Excerpted data START
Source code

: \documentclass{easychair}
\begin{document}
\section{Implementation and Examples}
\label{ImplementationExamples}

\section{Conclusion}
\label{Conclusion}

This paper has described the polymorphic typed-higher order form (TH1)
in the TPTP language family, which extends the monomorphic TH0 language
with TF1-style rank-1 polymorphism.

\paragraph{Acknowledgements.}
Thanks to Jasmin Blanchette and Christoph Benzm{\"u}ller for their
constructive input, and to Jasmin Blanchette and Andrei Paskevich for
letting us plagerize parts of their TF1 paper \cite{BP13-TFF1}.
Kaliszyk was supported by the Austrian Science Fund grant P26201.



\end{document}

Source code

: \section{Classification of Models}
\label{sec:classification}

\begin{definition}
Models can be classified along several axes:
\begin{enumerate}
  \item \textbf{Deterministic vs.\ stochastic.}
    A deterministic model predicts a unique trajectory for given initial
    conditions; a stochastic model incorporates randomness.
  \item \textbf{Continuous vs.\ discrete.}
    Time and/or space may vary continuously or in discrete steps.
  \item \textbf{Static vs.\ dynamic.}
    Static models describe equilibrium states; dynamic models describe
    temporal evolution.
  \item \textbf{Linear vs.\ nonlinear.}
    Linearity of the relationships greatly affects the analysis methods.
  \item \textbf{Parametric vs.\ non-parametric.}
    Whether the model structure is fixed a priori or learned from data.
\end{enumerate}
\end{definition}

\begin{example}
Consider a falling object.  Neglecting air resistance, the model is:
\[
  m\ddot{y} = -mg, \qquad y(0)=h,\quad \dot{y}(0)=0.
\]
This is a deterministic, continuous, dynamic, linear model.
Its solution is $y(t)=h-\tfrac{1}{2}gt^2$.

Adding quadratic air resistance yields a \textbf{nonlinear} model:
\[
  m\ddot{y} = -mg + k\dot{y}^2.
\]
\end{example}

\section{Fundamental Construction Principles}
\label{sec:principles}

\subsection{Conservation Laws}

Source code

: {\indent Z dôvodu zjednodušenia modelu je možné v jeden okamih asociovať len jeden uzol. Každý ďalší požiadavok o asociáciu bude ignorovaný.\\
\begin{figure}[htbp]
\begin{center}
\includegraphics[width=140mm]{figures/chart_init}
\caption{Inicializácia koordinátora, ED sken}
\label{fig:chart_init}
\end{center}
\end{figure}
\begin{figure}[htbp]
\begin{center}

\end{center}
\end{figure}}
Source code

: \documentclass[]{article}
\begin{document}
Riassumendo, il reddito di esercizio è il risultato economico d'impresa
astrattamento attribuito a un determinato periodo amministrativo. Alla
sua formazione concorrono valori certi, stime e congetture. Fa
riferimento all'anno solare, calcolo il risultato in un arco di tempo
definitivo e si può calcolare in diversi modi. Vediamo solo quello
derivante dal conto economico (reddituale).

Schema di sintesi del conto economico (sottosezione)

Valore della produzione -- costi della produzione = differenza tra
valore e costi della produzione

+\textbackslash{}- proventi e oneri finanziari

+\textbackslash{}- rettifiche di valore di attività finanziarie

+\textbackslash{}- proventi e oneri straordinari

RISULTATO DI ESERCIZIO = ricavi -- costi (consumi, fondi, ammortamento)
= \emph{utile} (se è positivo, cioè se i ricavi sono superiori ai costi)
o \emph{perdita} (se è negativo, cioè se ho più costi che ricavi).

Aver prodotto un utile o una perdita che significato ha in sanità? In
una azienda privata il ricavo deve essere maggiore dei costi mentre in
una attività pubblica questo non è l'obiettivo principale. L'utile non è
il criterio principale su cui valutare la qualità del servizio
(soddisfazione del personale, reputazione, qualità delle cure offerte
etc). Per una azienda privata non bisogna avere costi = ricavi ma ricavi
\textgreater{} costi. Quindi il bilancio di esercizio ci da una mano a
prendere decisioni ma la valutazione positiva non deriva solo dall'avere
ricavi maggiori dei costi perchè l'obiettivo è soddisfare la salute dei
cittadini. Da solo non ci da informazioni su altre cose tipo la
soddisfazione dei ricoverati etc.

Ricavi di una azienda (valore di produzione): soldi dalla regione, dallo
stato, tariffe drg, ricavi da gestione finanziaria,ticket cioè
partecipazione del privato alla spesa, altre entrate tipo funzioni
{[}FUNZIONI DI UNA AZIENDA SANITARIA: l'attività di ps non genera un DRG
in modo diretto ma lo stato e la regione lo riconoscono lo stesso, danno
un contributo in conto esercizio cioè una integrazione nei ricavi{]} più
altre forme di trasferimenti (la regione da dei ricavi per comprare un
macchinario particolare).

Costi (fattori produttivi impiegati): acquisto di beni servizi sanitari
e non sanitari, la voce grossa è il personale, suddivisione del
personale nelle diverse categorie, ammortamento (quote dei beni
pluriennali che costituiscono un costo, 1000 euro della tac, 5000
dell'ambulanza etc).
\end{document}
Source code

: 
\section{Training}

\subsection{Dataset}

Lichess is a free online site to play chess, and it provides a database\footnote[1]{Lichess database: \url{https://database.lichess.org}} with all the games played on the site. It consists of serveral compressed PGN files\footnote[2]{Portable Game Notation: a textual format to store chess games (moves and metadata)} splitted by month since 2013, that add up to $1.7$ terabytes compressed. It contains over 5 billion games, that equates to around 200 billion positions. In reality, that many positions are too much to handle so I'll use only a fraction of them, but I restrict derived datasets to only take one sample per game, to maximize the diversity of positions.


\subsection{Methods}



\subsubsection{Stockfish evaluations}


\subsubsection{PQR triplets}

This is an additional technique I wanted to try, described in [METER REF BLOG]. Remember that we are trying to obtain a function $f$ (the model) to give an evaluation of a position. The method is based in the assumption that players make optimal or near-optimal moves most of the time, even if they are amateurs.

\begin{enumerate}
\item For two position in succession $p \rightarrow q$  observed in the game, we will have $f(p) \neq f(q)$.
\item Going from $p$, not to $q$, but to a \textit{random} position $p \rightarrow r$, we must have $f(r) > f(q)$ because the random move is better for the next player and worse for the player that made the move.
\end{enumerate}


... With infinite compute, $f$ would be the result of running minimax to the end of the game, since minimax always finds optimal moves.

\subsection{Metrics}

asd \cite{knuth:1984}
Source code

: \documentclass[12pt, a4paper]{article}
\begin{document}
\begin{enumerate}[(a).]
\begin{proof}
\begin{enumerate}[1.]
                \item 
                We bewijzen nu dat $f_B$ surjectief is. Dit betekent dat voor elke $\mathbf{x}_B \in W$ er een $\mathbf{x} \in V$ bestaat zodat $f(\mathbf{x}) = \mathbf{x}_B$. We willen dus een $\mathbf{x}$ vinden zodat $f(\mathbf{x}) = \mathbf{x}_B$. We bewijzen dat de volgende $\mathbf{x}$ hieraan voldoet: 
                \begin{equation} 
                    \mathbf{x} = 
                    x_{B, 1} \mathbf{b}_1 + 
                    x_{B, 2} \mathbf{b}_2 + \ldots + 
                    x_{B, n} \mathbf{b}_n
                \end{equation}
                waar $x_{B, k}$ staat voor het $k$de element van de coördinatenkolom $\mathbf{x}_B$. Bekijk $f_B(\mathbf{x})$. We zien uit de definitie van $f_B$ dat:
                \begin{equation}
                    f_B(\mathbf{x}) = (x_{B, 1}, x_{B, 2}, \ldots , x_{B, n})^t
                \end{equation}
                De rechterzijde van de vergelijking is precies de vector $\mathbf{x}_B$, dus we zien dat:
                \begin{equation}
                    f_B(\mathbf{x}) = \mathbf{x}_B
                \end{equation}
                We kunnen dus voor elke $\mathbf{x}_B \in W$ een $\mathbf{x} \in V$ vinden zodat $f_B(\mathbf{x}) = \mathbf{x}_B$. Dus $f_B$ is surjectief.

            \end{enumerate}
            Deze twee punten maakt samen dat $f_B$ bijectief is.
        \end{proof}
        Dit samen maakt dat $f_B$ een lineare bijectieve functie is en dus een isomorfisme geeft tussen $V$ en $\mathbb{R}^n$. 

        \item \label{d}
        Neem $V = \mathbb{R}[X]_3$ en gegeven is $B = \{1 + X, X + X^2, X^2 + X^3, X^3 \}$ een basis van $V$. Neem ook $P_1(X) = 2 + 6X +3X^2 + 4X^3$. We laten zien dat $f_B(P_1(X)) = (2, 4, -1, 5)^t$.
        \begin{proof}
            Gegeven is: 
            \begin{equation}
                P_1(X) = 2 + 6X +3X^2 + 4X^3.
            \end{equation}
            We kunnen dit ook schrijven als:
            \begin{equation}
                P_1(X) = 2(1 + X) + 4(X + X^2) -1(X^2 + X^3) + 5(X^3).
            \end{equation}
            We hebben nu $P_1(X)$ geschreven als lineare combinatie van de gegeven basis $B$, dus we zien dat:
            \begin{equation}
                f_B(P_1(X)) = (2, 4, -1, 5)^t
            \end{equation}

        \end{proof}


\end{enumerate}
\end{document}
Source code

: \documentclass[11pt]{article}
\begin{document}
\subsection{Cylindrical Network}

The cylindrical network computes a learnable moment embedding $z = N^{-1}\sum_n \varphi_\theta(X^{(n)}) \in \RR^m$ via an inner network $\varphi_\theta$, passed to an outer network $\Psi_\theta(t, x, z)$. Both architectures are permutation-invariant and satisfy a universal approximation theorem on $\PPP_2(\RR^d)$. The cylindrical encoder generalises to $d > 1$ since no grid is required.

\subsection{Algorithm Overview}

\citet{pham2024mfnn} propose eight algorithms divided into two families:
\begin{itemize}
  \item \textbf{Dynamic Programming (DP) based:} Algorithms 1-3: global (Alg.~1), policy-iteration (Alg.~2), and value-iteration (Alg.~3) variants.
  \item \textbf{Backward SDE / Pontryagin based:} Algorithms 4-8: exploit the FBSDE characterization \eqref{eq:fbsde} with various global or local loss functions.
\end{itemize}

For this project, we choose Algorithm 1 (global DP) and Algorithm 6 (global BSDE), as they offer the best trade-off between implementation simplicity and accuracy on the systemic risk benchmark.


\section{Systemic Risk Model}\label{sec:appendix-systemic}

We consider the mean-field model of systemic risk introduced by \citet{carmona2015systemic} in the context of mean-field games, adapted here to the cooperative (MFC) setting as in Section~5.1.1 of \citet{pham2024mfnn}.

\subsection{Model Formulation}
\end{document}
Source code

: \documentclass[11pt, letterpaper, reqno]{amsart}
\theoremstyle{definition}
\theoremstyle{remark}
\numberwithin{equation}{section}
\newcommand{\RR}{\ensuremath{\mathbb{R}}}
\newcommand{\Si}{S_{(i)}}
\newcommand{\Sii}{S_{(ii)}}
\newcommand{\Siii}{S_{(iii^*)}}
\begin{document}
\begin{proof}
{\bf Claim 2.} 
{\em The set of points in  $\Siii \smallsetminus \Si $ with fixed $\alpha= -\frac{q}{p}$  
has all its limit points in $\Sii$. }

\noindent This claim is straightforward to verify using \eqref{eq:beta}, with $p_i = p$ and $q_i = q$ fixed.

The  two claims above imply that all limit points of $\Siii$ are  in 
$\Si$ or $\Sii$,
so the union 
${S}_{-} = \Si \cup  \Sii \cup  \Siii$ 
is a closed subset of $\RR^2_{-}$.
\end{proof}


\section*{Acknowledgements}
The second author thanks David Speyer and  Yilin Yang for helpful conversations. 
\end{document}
Excerpted data END
> **Directions for this task**
Pick every line containing the word "altre" out of the material, and copy those lines.

> **Solution to the exercise**
cittadini. Da solo non ci da informazioni su altre cose tipo la
partecipazione del privato alla spesa, altre entrate tipo funzioni
altre forme di trasferimenti (la regione da dei ricavi per comprare un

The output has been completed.